Dar la vida por el Evangelio

Que Cristo sigue entusiasmando hasta llegar a derramar la sangre por Él es algo que en la Iglesia se viene repitiendo desde los primeros tiempos y sigue de gran actualidad. En el informe que la agencia Fides elabora todos los años, 37 fueron los hermanos nuestros que en 2009 derramaron su sangre por Cristo, de los cuales 30 eran sacerdotes, dos eran religiosas, dos seminaristas y tres voluntarios laicos. A ellos hay que agregar un elenco, quizá más largo aún, de otros hermanos nuestros de los cuales nunca tendremos noticias, pero que, a lo largo y ancho del planeta también han derramado su sangre por proclamar su fe en el resucitado.

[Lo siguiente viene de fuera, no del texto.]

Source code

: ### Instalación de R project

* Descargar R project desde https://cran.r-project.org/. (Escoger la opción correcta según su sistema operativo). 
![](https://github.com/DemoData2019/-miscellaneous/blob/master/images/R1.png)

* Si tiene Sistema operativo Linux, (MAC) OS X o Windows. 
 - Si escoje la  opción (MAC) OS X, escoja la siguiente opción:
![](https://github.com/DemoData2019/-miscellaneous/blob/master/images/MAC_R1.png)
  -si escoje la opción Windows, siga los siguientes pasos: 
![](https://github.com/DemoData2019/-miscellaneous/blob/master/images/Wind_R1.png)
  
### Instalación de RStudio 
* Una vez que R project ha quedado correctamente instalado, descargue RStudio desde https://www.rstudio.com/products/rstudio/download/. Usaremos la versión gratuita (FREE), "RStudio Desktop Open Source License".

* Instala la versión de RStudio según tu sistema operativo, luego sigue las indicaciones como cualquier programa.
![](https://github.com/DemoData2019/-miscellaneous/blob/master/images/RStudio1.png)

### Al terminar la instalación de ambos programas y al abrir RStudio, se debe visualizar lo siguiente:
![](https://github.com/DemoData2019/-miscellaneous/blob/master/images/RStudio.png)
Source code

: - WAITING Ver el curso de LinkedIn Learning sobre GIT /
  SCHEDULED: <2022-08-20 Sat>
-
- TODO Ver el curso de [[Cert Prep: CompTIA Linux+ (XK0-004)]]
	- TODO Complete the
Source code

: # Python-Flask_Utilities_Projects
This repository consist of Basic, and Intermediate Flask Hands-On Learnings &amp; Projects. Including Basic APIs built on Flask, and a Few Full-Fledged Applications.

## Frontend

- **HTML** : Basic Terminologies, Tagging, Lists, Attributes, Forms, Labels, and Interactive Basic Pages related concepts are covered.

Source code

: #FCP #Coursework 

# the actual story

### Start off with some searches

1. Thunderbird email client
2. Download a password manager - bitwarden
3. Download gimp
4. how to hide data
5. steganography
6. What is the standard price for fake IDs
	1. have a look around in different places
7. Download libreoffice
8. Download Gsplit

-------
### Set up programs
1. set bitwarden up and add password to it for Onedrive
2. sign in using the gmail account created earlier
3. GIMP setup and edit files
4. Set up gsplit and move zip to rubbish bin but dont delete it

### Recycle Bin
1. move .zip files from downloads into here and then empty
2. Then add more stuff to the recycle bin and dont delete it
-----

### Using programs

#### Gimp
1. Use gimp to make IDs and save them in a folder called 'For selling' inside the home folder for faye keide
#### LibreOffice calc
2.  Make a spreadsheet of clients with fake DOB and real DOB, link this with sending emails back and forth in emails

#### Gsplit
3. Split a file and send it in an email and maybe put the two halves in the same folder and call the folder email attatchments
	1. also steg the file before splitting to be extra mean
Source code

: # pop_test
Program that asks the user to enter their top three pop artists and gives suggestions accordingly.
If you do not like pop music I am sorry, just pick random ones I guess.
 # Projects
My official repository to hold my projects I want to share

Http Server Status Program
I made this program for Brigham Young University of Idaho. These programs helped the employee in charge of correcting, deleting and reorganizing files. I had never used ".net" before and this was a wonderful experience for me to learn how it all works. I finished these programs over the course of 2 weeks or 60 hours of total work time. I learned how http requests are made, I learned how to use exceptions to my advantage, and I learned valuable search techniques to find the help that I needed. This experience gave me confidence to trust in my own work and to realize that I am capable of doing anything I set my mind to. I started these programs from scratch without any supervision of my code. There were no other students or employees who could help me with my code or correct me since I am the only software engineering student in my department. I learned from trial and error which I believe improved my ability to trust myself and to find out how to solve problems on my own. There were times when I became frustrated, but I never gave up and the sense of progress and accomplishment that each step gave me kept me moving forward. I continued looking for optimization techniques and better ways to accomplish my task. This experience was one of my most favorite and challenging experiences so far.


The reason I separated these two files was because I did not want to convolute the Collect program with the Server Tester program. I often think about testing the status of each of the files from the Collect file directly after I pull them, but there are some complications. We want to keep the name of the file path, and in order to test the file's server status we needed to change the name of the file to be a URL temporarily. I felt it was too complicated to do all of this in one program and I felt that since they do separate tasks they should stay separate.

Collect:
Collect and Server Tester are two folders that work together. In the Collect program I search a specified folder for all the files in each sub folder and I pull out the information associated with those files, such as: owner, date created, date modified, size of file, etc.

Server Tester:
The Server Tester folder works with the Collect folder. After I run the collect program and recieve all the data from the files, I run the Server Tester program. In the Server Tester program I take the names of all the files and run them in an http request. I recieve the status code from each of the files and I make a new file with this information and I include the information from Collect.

Entre las víctimas hay jóvenes, como William Quijano, un joven laico de 21 años de la Comunidad de San Egidio que en El Salvador animaba un centro para la cultura de la paz, que murió por las balas disparadas por un grupo que no soportaba el ejemplo y la palabra de un joven que entendía que ser seguidor de Cristo implicaba hacer vida la paz predicada por su Maestro. Pero también hay un anciano misionero de 78 años asesinado en Sudáfrica. Lo peor de todo es que el número de víctimas del año 2009 fue casi el doble de las del año inmediatamente anterior y la más alta de los últimos 10 años. Como bien lo ha dicho el

Papa Benedicto, “la Iglesia anuncia por doquier el Evangelio de Cristo, no obstante las persecuciones, las discriminaciones, los ataques y la indiferencia, a veces hostil, que más bien le permiten compartir la suerte de su Maestro y Señor”.

Lo más llamativo de todo esto es que ni estas muertes ni el informe mismo han tenido el menor eco en la prensa. Ni siquiera por el hecho de que estas muertes violentas puedan, por sí mis­mas, constituir noticia de las que con tanto lujo de detalles les interés divulgar. Es que mostrar que en pleno siglo XXI todavía hay hijos de la Iglesia que son capaces de derramar su propia san­gre por amor a Cristo viene a contradecir la imagen de la Iglesia que quieren mostrar los medios de comunicación, una Iglesia de la que hay que mostrar y magnificar las traiciones de unos po­cos, una Iglesia que es una estructura rica y poderosa que quiere imponer sus leyes antiguas a despecho de la modernidad, porque sus viejos jerarcas no han sabido enterarse que los tiempos han cambiado. No es conveniente que se sepa que hay hijos de esa Iglesia que han muerto por vivir en lugares donde casi nunca van los demás, que casi se podría decir que son lugares abandonados de Dios, pero donde esos hombres y mujeres han llegado para mostrar con hechos y no con puras palabras, para mostrar con su propia vida que Dios no abandona a nadie.

Esa Iglesia es incómoda, porque rompe los esquemas y los clichés en los que se la quiere encasillar. Es más fácil mostrar el ruido del árbol que cae, que el silencio de un bosque completo que crece. Pero la Iglesia no actúa ni para la prensa ni para la te­levisión, sino que sigue a su Señor que, al igual que estos 37, derramó su sangre en la cruz proclamando la misericordia de Dios para todos los hombres, sin excluir a ninguno, indiferente a lo que aquellos que están impregnados de las mezquinas apetencias del mundo puedan decir o dejar de decir.